WHAT YOU WILL DO →
From the listing below, copy each line that contains the word "canale".

(Beginning of INFORMATION PROVIDED)

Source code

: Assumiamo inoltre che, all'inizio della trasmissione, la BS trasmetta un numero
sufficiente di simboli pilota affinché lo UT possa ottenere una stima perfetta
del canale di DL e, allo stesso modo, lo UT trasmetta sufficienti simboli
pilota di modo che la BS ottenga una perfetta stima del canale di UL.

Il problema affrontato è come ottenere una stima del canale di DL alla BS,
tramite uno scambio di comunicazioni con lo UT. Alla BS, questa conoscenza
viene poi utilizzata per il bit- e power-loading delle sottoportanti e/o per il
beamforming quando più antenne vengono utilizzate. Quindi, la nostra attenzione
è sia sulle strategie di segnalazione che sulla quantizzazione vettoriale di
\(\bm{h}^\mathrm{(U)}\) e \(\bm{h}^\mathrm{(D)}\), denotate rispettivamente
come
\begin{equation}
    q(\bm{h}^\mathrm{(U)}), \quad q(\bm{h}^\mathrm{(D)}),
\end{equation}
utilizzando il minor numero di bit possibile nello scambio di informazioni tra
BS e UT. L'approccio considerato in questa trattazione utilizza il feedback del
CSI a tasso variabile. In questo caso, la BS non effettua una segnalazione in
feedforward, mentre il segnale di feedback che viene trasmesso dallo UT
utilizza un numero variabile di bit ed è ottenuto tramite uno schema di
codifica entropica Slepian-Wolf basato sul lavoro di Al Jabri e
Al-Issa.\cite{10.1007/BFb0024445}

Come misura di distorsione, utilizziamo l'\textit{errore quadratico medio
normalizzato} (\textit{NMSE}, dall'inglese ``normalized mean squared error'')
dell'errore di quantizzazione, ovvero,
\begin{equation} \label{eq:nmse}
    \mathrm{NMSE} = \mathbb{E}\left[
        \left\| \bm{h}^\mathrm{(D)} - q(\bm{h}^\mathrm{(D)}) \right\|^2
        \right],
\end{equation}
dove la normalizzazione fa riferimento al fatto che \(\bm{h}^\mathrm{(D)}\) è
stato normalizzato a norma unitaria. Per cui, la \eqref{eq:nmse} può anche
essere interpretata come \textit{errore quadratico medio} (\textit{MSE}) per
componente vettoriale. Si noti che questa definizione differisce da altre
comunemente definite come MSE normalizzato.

(End of INFORMATION PROVIDED)

RESPONSE BELOW →
del canale di DL e, allo stesso modo, lo UT trasmetta sufficienti simboli
pilota di modo che la BS ottenga una perfetta stima del canale di UL.
Il problema affrontato è come ottenere una stima del canale di DL alla BS,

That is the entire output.